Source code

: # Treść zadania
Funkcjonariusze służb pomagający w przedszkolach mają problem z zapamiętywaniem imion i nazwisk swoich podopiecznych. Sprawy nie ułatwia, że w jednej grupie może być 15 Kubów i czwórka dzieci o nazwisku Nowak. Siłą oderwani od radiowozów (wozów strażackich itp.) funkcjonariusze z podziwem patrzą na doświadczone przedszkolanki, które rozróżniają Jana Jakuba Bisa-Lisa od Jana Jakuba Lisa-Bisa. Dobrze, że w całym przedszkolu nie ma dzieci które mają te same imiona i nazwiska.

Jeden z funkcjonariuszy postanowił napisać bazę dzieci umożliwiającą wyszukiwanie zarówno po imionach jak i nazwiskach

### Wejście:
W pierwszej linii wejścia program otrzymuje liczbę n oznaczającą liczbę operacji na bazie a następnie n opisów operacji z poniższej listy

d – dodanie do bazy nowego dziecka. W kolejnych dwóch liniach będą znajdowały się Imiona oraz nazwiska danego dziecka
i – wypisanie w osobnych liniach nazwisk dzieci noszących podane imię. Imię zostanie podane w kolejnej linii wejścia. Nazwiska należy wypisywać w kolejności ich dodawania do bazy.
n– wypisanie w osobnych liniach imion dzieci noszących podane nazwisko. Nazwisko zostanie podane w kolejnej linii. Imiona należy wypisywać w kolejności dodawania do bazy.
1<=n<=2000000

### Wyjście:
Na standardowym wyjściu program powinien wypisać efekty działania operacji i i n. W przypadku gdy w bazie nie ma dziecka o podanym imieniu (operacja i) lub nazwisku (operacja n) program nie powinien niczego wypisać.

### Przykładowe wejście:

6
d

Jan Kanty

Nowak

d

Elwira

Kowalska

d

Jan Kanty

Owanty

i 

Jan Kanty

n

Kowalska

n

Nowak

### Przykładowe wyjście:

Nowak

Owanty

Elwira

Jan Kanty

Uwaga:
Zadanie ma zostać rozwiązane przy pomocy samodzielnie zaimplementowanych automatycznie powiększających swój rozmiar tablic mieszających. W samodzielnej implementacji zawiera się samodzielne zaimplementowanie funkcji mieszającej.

-------------------------

**Your instructions**
Copy all lines from the material above that hold the word "bazie".

**Exercise solution**
W pierwszej linii wejścia program otrzymuje liczbę n oznaczającą liczbę operacji na bazie a następnie n opisów operacji z poniższej listy
Na standardowym wyjściu program powinien wypisać efekty działania operacji i i n. W przypadku gdy w bazie nie ma dziecka o podanym imieniu (operacja i) lub nazwisku (operacja n) program nie powinien niczego wypisać.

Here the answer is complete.